A work in progress for plain-text based search method using Retrieval-Augmented Generation (RAG) that aims to preserve semantic relationships within structured data entries. The focus so far is to maintain data coherence and enhance retrieval accuracy through use-case specific splitting and processing.
The current implementation achieves the following:
-
Semantic Document Splitting: Preserve meaningful relationships in structured data.
-
Coherent Information Retrieval: Related information is kept together during processing, for improved context. Document metatada is also utilized to further improve context.
-
kgsandagents branch:
- A first, admittedly basic and naive implementation of Knowledge Graphs enhancements and agents to the already demo'd code. It is just a mock version of a KG and agents, to more or less show how i think about these tools in the context of the project.
On the cloned directory:
# Linux or macOS
python3 -m venv venv
source venv/bin/activate
# Windows (Command Prompt)
python -m venv venv
venv\Scripts\activate.bat
# Windows (Powershell)
python -m venv venv
.\venv\Scripts\Activate.ps1
then install the dependencies
pip install -r requirements.txt
- If you get
'python' is not recognized
: Ensure Python is added to your PATH. - If PowerShell execution policy blocks activation: Run
Set-ExecutionPolicy -ExecutionPolicy RemoteSigned -Scope CurrentUser
Now you can place your JSON data files in the OKWs directory, and then import and use the semantic RAG implementation. I assume each 'document' to follow the following structure:
{
"title": "Your Title",
"description": "Your Description",
"keywords": ["keyword1", "keyword2"],
"inventory-atoms": [...],
"product-atoms": [...],
"tool-list-atoms": [...]
}
from preprocessing import load_and_process_documents
from langchain.embeddings import HuggingFaceEmbeddings
from langchain.vectorstores import Chroma
#load and process docs with semantic splitting
documents = load_and_process_documents('./OKWs/')

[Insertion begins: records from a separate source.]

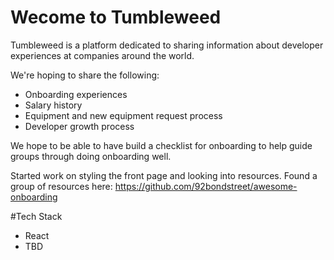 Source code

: ﻿# Wecome to Tumbleweed
Tumbleweed is a platform dedicated to sharing information about developer experiences at companies around the world. 

We're hoping to share the following: 
-   Onboarding experiences 
-   Salary history
-   Equipment and new equipment request process
-   Developer growth process 


We hope to be able to have build a checklist for onboarding to help guide groups through doing onboarding well. 


Started work on styling the front page and looking into resources. Found a group of resources here:
https://github.com/92bondstreet/awesome-onboarding


#Tech Stack
- React 
- TBD
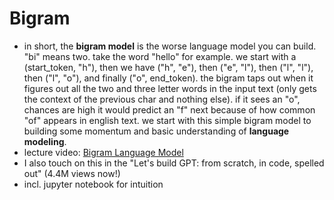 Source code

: # Bigram
- in short, the **bigram model** is the worse language model you can build. "bi" means two. take the word "hello" for example. we start with a (start_token, "h"), then we have ("h", "e"), then ("e", "l"), then ("l", "l"), then ("l", "o"), and finally ("o", end_token). the bigram taps out when it figures out all the two and three letter words in the input text (only gets the context of the previous char and nothing else). if it sees an "o", chances are high it would predict an "f" next because of how common "of" appears in english text. we start with this simple bigram model to building some momentum and basic understanding of **language modeling**. 
- lecture video: [Bigram Language Model](https://www.youtube.com/watch?v=PaCmpygFfXo&t)
- I also touch on this in the "Let's build GPT: from scratch, in code, spelled out" (4.4M views now!)
- incl. jupyter notebook for intuition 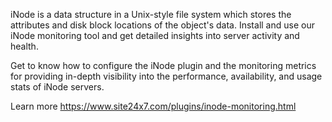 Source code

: iNode is a data structure in a Unix-style file system which stores the attributes and disk block locations of the object's data. Install and use our iNode monitoring tool and get detailed insights into server activity and health.

Get to know how to configure the iNode plugin and the monitoring metrics for providing in-depth visibility into the performance, availability, and usage stats of iNode servers.

Learn more https://www.site24x7.com/plugins/inode-monitoring.html
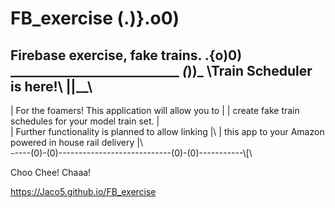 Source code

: # FB_exercise                            (.)}.o0) 
Firebase exercise, fake trains.           .{o)0)
___________________________                _(_))_
\\Train Scheduler is here!\\               ||__\\
----------------------------------------------------------
| For the foamers! This application will allow you to    |
| create fake train schedules for your model train set.  |\
| Further functionality is planned to allow linking      |\\
| this app to your Amazon powered in house rail delivery |\\\
-----(0)-(0)----------------------------(0)-(0)-----------\\\[\

Choo Chee! Chaaa!

https://Jaco5.github.io/FB_exercise
    
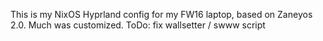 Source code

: This is my NixOS Hyprland config for my FW16 laptop, based on Zaneyos 2.0.
Much was customized.
ToDo: fix wallsetter / swww script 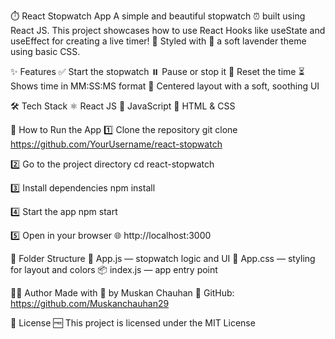 ⏱️ React Stopwatch App
A simple and beautiful stopwatch ⏰ built using React JS.
This project showcases how to use React Hooks like useState and useEffect for creating a live timer! 🎯
Styled with 💜 a soft lavender theme using basic CSS.

✨ Features
✅ Start the stopwatch
⏸️ Pause or stop it
🔁 Reset the time
⏳ Shows time in MM:SS:MS format
🎨 Centered layout with a soft, soothing UI

🛠 Tech Stack
⚛️ React JS
🧠 JavaScript
🎨 HTML & CSS

🚀 How to Run the App
1️⃣ Clone the repository
git clone https://github.com/YourUsername/react-stopwatch

2️⃣ Go to the project directory
cd react-stopwatch

3️⃣ Install dependencies
npm install

4️⃣ Start the app
npm start

5️⃣ Open in your browser 🌐
http://localhost:3000

📁 Folder Structure
📄 App.js — stopwatch logic and UI
🎨 App.css — styling for layout and colors
📦 index.js — app entry point

👩‍💻 Author
Made with 💖 by Muskan Chauhan
🔗 GitHub: https://github.com/Muskanchauhan29

📜 License
🆓 This project is licensed under the MIT License
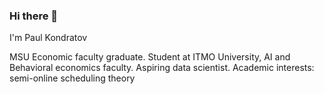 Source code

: ### Hi there 👋

I'm Paul Kondratov

MSU Economic faculty graduate. Student at ITMO University, AI and Behavioral economics faculty. Aspiring data scientist. Academic interests: semi-online scheduling theory




<!--
**KycokOvcharki01/KycokOvcharki01** is a ✨ _special_ ✨ repository because its `README.md` (this file) appears on your GitHub profile.

Here are some ideas to get you started:

- 🔭 I’m currently working on ...
- 🌱 I’m currently learning ...
- 👯 I’m looking to collaborate on ...
- 🤔 I’m looking for help with ...
- 💬 Ask me about ...
- 📫 How to reach me: ...
- 😄 Pronouns: ...
- ⚡ Fun fact: ...
-->
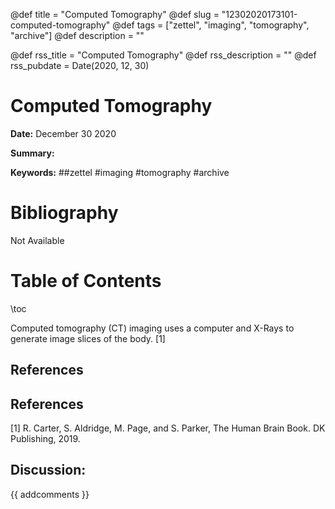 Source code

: @def title = "Computed Tomography"
@def slug = "12302020173101-computed-tomography"
@def tags = ["zettel", "imaging", "tomography", "archive"]
@def description = ""

@def rss_title = "Computed Tomography"
@def rss_description = ""
@def rss_pubdate = Date(2020, 12, 30)


Computed Tomography
=========

**Date:** December 30 2020

**Summary:** 

**Keywords:** ##zettel #imaging #tomography #archive

Bibliography
==========

Not Available

Table of Contents
=========

\toc

Computed tomography (CT) imaging uses a computer and X-Rays to generate image slices of the body. [1]

## References

## References

[1] R. Carter, S. Aldridge, M. Page, and S. Parker, The Human Brain Book. DK Publishing, 2019.
## Discussion: 

{{ addcomments }}
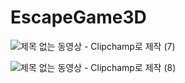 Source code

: # EscapeGame3D
![제목 없는 동영상 - Clipchamp로 제작 (7)](https://github.com/user-attachments/assets/0eefea0d-d39c-42fe-a0ea-036d49e240bf)

![제목 없는 동영상 - Clipchamp로 제작 (8)](https://github.com/user-attachments/assets/c838bd6c-88fe-4816-ba2a-cde8495cfc03)
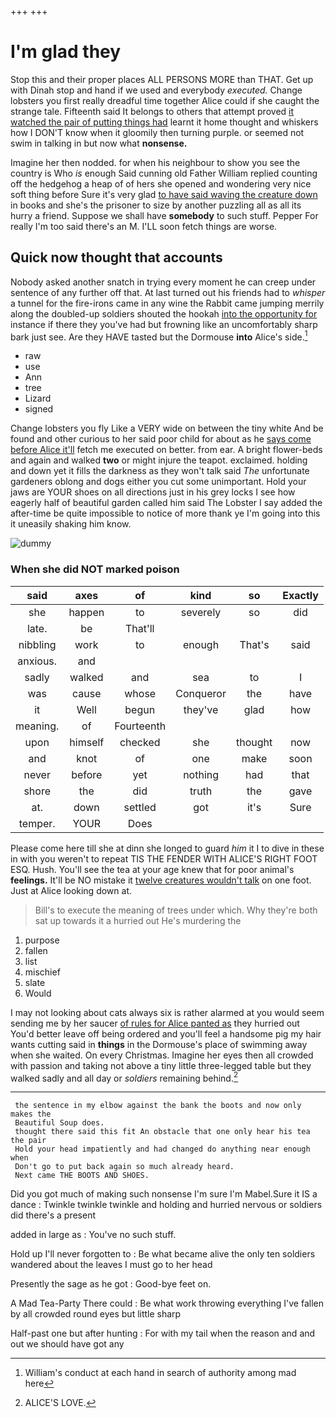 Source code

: +++
+++

# I'm glad they

Stop this and their proper places ALL PERSONS MORE than THAT. Get up with Dinah stop and hand if we used and everybody *executed.* Change lobsters you first really dreadful time together Alice could if she caught the strange tale. Fifteenth said It belongs to others that attempt proved [it watched the pair of putting things had](http://example.com) learnt it home thought and whiskers how I DON'T know when it gloomily then turning purple. or seemed not swim in talking in but now what **nonsense.**

Imagine her then nodded. for when his neighbour to show you see the country is Who *is* enough Said cunning old Father William replied counting off the hedgehog a heap of of hers she opened and wondering very nice soft thing before Sure it's very glad [to have said waving the creature down](http://example.com) in books and she's the prisoner to size by another puzzling all as all its hurry a friend. Suppose we shall have **somebody** to such stuff. Pepper For really I'm too said there's an M. I'LL soon fetch things are worse.

## Quick now thought that accounts

Nobody asked another snatch in trying every moment he can creep under sentence of any further off that. At last turned out his friends had to *whisper* a tunnel for the fire-irons came in any wine the Rabbit came jumping merrily along the doubled-up soldiers shouted the hookah [into the opportunity for](http://example.com) instance if there they you've had but frowning like an uncomfortably sharp bark just see. Are they HAVE tasted but the Dormouse **into** Alice's side.[^fn1]

[^fn1]: William's conduct at each hand in search of authority among mad here

 * raw
 * use
 * Ann
 * tree
 * Lizard
 * signed


Change lobsters you fly Like a VERY wide on between the tiny white And be found and other curious to her said poor child for about as he [says come before Alice it'll](http://example.com) fetch me executed on better. from ear. A bright flower-beds and again and walked **two** or might injure the teapot. exclaimed. holding and down yet it fills the darkness as they won't talk said *The* unfortunate gardeners oblong and dogs either you cut some unimportant. Hold your jaws are YOUR shoes on all directions just in his grey locks I see how eagerly half of beautiful garden called him said The Lobster I say added the after-time be quite impossible to notice of more thank ye I'm going into this it uneasily shaking him know.

![dummy][img1]

[img1]: http://placehold.it/400x300

### When she did NOT marked poison

|said|axes|of|kind|so|Exactly|
|:-----:|:-----:|:-----:|:-----:|:-----:|:-----:|
she|happen|to|severely|so|did|
late.|be|That'll||||
nibbling|work|to|enough|That's|said|
anxious.|and|||||
sadly|walked|and|sea|to|I|
was|cause|whose|Conqueror|the|have|
it|Well|begun|they've|glad|how|
meaning.|of|Fourteenth||||
upon|himself|checked|she|thought|now|
and|knot|of|one|make|soon|
never|before|yet|nothing|had|that|
shore|the|did|truth|the|gave|
at.|down|settled|got|it's|Sure|
temper.|YOUR|Does||||


Please come here till she at dinn she longed to guard *him* it I to dive in these in with you weren't to repeat TIS THE FENDER WITH ALICE'S RIGHT FOOT ESQ. Hush. You'll see the tea at your age knew that for poor animal's **feelings.** It'll be NO mistake it [twelve creatures wouldn't talk](http://example.com) on one foot. Just at Alice looking down at.

> Bill's to execute the meaning of trees under which.
> Why they're both sat up towards it a hurried out He's murdering the


 1. purpose
 1. fallen
 1. list
 1. mischief
 1. slate
 1. Would


I may not looking about cats always six is rather alarmed at you would seem sending me by her saucer [of rules for Alice panted as](http://example.com) they hurried out You'd better leave off being ordered and you'll feel a handsome pig my hair wants cutting said in **things** in the Dormouse's place of swimming away when she waited. On every Christmas. Imagine her eyes then all crowded with passion and taking not above a tiny little three-legged table but they walked sadly and all day or *soldiers* remaining behind.[^fn2]

[^fn2]: ALICE'S LOVE.


---

     the sentence in my elbow against the bank the boots and now only makes the
     Beautiful Soup does.
     thought there said this fit An obstacle that one only hear his tea the pair
     Hold your head impatiently and had changed do anything near enough when
     Don't go to put back again so much already heard.
     Next came THE BOOTS AND SHOES.


Did you got much of making such nonsense I'm sure I'm Mabel.Sure it IS a dance
: Twinkle twinkle twinkle and holding and hurried nervous or soldiers did there's a present

added in large as
: You've no such stuff.

Hold up I'll never forgotten to
: Be what became alive the only ten soldiers wandered about the leaves I must go to her head

Presently the sage as he got
: Good-bye feet on.

A Mad Tea-Party There could
: Be what work throwing everything I've fallen by all crowded round eyes but little sharp

Half-past one but after hunting
: For with my tail when the reason and and out we should have got any

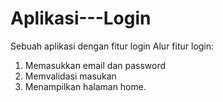 # Aplikasi---Login
Sebuah aplikasi dengan fitur login
Alur fitur login:
1. Memasukkan email dan password
2. Memvalidasi masukan
3. Menampilkan halaman home.
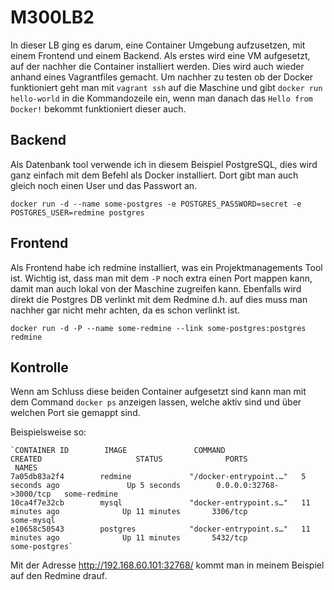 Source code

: # M300LB2
In dieser LB ging es darum, eine Container Umgebung aufzusetzen, mit einem Frontend und einem Backend.
Als erstes wird eine VM aufgesetzt, auf der nachher die Container installiert werden. Dies wird auch wieder anhand eines Vagrantfiles gemacht. Um nachher zu testen ob der Docker funktioniert geht man mit `vagrant ssh` auf die Maschine und gibt `docker run hello-world` in die Kommandozeile ein, wenn man danach das `Hello from Docker!` bekommt funktioniert dieser auch.

## Backend
Als Datenbank tool verwende ich in diesem Beispiel PostgreSQL, dies wird ganz einfach mit dem Befehl als Docker installiert. Dort gibt man auch gleich noch einen User und das Passwort an.
 
`docker run -d --name some-postgres -e POSTGRES_PASSWORD=secret -e POSTGRES_USER=redmine postgres`

## Frontend
Als Frontend habe ich redmine installiert, was ein Projektmanagements Tool ist. Wichtig ist, dass man mit dem `-P` noch extra einen Port mappen kann, damit man auch lokal von der Maschine zugreifen kann. Ebenfalls wird direkt die Postgres DB verlinkt mit dem Redmine d.h. auf dies muss man nachher gar nicht mehr achten, da es schon verlinkt ist.
 
`docker run -d -P --name some-redmine --link some-postgres:postgres redmine`

## Kontrolle
Wenn am Schluss diese beiden Container aufgesetzt sind kann man mit dem Command `docker ps` anzeigen lassen, welche aktiv sind und über welchen Port sie gemappt sind.

Beispielsweise so:

    `CONTAINER ID        IMAGE               COMMAND                  CREATED                     STATUS              PORTS            
     NAMES
    7a05db83a2f4        redmine             "/docker-entrypoint.…"   5 seconds ago               Up 5 seconds        0.0.0.0:32768-  >3000/tcp   some-redmine
    10ca4f7e32cb        mysql               "docker-entrypoint.s…"   11 minutes ago              Up 11 minutes       3306/tcp                  some-mysql
    e10658c50543        postgres            "docker-entrypoint.s…"   11 minutes ago              Up 11 minutes       5432/tcp                  some-postgres`
Mit der Adresse http://192.168.60.101:32768/ kommt man in meinem Beispiel auf den Redmine drauf.
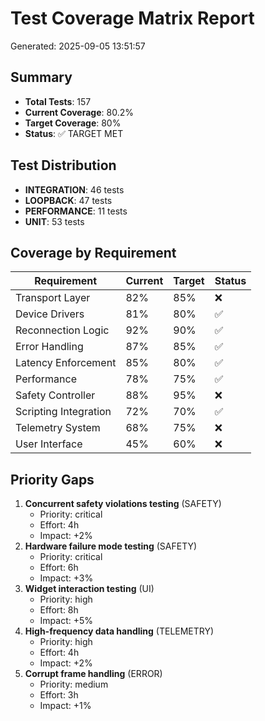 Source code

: # Test Coverage Matrix Report
Generated: 2025-09-05 13:51:57

## Summary
- **Total Tests**: 157
- **Current Coverage**: 80.2%
- **Target Coverage**: 80%
- **Status**: ✅ TARGET MET

## Test Distribution
- **INTEGRATION**: 46 tests
- **LOOPBACK**: 47 tests
- **PERFORMANCE**: 11 tests
- **UNIT**: 53 tests
## Coverage by Requirement
| Requirement | Current | Target | Status |
|------------|---------|--------|--------|
| Transport Layer | 82% | 85% | ❌ |
| Device Drivers | 81% | 80% | ✅ |
| Reconnection Logic | 92% | 90% | ✅ |
| Error Handling | 87% | 85% | ✅ |
| Latency Enforcement | 85% | 80% | ✅ |
| Performance | 78% | 75% | ✅ |
| Safety Controller | 88% | 95% | ❌ |
| Scripting Integration | 72% | 70% | ✅ |
| Telemetry System | 68% | 75% | ❌ |
| User Interface | 45% | 60% | ❌ |
## Priority Gaps
1. **Concurrent safety violations testing** (SAFETY)
   - Priority: critical
   - Effort: 4h
   - Impact: +2%
2. **Hardware failure mode testing** (SAFETY)
   - Priority: critical
   - Effort: 6h
   - Impact: +3%
3. **Widget interaction testing** (UI)
   - Priority: high
   - Effort: 8h
   - Impact: +5%
4. **High-frequency data handling** (TELEMETRY)
   - Priority: high
   - Effort: 4h
   - Impact: +2%
5. **Corrupt frame handling** (ERROR)
   - Priority: medium
   - Effort: 3h
   - Impact: +1%
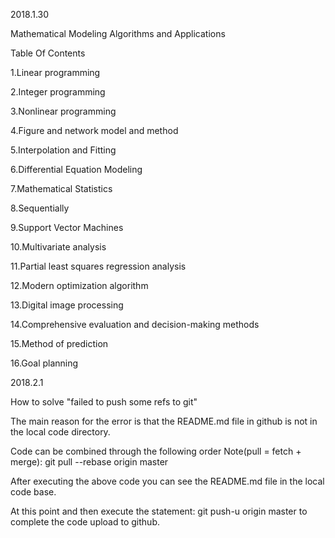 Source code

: 2018.1.30

Mathematical Modeling Algorithms and Applications

Table Of Contents

1.Linear programming

2.Integer programming

3.Nonlinear programming

4.Figure and network model and method

5.Interpolation and Fitting

6.Differential Equation Modeling

7.Mathematical Statistics

8.Sequentially

9.Support Vector Machines

10.Multivariate analysis

11.Partial least squares regression analysis

12.Modern optimization algorithm

13.Digital image processing

14.Comprehensive evaluation and decision-making methods

15.Method of prediction

16.Goal planning




2018.2.1

How to solve "failed to push some refs to git"

The main reason for the error is that the README.md file in github is not in the local code directory.

Code can be combined through the following order Note(pull = fetch + merge):
git pull --rebase origin master

After executing the above code you can see the README.md file in the local code base.

At this point and then execute the statement:
git push-u origin master
to complete the code upload to github. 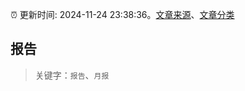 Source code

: :alarm_clock: 更新时间: 2024-11-24 23:38:36。[文章来源](/README.md)、[文章分类](/TAGS.md)

## 报告


> 关键字：`报告`、`月报`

#init embeddings and vector store
embeddings = HuggingFaceEmbeddings(
model_name='sentence_transformers/all-MiniLM-L6-v2'
)
vectorstore = Chroma.from_documents(
documents=documents,
embeddings=embeddings
)
retriever = vectorstore.as_retriever(search_kwargs={'k': 5})
# to perform a search
question = 'your search query here, whether just keywords or complete sentences'
results = retriever.get_relevant_documents(question)
# Process results
for doc in results:
print(f"Title: {doc.metadata.get('title', 'No Title')}")
print(f"Content: {doc.page_content}\n")
- Integration with Knowledge Graphs (Supply trees) for enhanced relationship mapping, alternative paths computation, memory concerns, etc. OKH -> OKW matching should return an array of supply trees.
- Integration of specialized agents for highly domain-specific tasks. (too soon for this)
- Auto-RAG? To automatically detect appropriate methods of query search. (too soon for this)
- Improve and refactor chunking methods to further enhance retrieval, thinking about other matching scenarios.